§ EXERCISE OBJECTIVE
All of the entries must be duplicated exactly.
-------
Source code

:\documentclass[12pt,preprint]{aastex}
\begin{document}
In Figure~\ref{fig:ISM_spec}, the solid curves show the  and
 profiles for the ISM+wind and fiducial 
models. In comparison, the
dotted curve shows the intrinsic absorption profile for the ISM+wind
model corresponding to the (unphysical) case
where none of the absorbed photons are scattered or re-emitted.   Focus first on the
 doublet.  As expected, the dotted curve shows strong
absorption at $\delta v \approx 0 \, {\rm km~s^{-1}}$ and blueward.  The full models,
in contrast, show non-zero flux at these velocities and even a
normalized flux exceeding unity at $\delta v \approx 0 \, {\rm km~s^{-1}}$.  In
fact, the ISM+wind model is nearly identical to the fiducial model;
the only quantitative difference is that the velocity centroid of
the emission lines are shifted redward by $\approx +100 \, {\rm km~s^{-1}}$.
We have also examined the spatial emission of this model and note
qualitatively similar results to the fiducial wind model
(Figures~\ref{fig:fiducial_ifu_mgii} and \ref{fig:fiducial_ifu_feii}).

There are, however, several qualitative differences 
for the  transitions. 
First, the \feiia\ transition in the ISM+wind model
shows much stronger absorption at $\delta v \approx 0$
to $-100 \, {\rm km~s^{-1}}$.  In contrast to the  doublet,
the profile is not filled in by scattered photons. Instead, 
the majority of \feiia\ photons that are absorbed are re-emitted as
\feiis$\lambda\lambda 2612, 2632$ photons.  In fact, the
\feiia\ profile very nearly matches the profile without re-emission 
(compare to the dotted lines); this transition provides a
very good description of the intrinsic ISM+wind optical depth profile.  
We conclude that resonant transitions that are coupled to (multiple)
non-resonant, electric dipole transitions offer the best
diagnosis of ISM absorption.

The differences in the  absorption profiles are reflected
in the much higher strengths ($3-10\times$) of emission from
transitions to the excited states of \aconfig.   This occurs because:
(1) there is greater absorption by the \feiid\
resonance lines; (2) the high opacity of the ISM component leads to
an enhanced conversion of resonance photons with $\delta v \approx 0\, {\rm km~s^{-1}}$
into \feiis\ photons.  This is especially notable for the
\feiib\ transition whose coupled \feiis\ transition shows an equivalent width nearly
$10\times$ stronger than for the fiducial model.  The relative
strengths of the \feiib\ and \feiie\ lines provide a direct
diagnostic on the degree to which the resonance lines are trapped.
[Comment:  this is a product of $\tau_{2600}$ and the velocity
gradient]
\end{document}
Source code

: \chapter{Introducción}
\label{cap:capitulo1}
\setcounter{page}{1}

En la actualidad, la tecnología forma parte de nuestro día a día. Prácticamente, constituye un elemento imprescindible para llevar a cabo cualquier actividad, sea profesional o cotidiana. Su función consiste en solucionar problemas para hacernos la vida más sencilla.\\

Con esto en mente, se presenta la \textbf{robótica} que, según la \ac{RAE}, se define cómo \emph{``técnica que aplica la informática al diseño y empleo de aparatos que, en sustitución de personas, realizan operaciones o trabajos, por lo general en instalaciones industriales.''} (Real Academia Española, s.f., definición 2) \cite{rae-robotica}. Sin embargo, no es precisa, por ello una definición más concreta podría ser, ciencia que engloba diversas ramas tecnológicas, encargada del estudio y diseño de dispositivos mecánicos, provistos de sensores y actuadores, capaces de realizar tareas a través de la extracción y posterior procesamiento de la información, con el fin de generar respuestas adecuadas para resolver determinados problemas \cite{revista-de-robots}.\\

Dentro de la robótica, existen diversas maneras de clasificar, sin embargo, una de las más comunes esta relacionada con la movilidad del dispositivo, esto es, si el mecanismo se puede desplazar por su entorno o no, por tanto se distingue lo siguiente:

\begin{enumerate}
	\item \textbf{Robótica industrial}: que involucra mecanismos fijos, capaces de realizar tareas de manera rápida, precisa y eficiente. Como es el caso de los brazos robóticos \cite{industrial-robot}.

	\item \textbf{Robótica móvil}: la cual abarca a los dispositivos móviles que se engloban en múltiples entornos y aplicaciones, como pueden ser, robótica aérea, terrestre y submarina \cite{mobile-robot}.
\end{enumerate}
-------
§ ANSWER TO THIS EXERCISE
Source code

:\documentclass[12pt,preprint]{aastex}
\begin{document}
In Figure~\ref{fig:ISM_spec}, the solid curves show the  and
 profiles for the ISM+wind and fiducial 
models. In comparison, the
dotted curve shows the intrinsic absorption profile for the ISM+wind
model corresponding to the (unphysical) case
where none of the absorbed photons are scattered or re-emitted.   Focus first on the
 doublet.  As expected, the dotted curve shows strong
absorption at $\delta v \approx 0 \, {\rm km~s^{-1}}$ and blueward.  The full models,
in contrast, show non-zero flux at these velocities and even a
normalized flux exceeding unity at $\delta v \approx 0 \, {\rm km~s^{-1}}$.  In
fact, the ISM+wind model is nearly identical to the fiducial model;
the only quantitative difference is that the velocity centroid of
the emission lines are shifted redward by $\approx +100 \, {\rm km~s^{-1}}$.
We have also examined the spatial emission of this model and note
qualitatively similar results to the fiducial wind model
(Figures~\ref{fig:fiducial_ifu_mgii} and \ref{fig:fiducial_ifu_feii}).

There are, however, several qualitative differences 
for the  transitions. 
First, the \feiia\ transition in the ISM+wind model
shows much stronger absorption at $\delta v \approx 0$
to $-100 \, {\rm km~s^{-1}}$.  In contrast to the  doublet,
the profile is not filled in by scattered photons. Instead, 
the majority of \feiia\ photons that are absorbed are re-emitted as
\feiis$\lambda\lambda 2612, 2632$ photons.  In fact, the
\feiia\ profile very nearly matches the profile without re-emission 
(compare to the dotted lines); this transition provides a
very good description of the intrinsic ISM+wind optical depth profile.  
We conclude that resonant transitions that are coupled to (multiple)
non-resonant, electric dipole transitions offer the best
diagnosis of ISM absorption.

The differences in the  absorption profiles are reflected
in the much higher strengths ($3-10\times$) of emission from
transitions to the excited states of \aconfig.   This occurs because:
(1) there is greater absorption by the \feiid\
resonance lines; (2) the high opacity of the ISM component leads to
an enhanced conversion of resonance photons with $\delta v \approx 0\, {\rm km~s^{-1}}$
into \feiis\ photons.  This is especially notable for the
\feiib\ transition whose coupled \feiis\ transition shows an equivalent width nearly
$10\times$ stronger than for the fiducial model.  The relative
strengths of the \feiib\ and \feiie\ lines provide a direct
diagnostic on the degree to which the resonance lines are trapped.
[Comment:  this is a product of $\tau_{2600}$ and the velocity
gradient]
\end{document}
Source code

: \chapter{Introducción}
\label{cap:capitulo1}
\setcounter{page}{1}

En la actualidad, la tecnología forma parte de nuestro día a día. Prácticamente, constituye un elemento imprescindible para llevar a cabo cualquier actividad, sea profesional o cotidiana. Su función consiste en solucionar problemas para hacernos la vida más sencilla.\\

Con esto en mente, se presenta la \textbf{robótica} que, según la \ac{RAE}, se define cómo \emph{``técnica que aplica la informática al diseño y empleo de aparatos que, en sustitución de personas, realizan operaciones o trabajos, por lo general en instalaciones industriales.''} (Real Academia Española, s.f., definición 2) \cite{rae-robotica}. Sin embargo, no es precisa, por ello una definición más concreta podría ser, ciencia que engloba diversas ramas tecnológicas, encargada del estudio y diseño de dispositivos mecánicos, provistos de sensores y actuadores, capaces de realizar tareas a través de la extracción y posterior procesamiento de la información, con el fin de generar respuestas adecuadas para resolver determinados problemas \cite{revista-de-robots}.\\

Dentro de la robótica, existen diversas maneras de clasificar, sin embargo, una de las más comunes esta relacionada con la movilidad del dispositivo, esto es, si el mecanismo se puede desplazar por su entorno o no, por tanto se distingue lo siguiente:

\begin{enumerate}
	\item \textbf{Robótica industrial}: que involucra mecanismos fijos, capaces de realizar tareas de manera rápida, precisa y eficiente. Como es el caso de los brazos robóticos \cite{industrial-robot}.

	\item \textbf{Robótica móvil}: la cual abarca a los dispositivos móviles que se engloban en múltiples entornos y aplicaciones, como pueden ser, robótica aérea, terrestre y submarina \cite{mobile-robot}.
\end{enumerate}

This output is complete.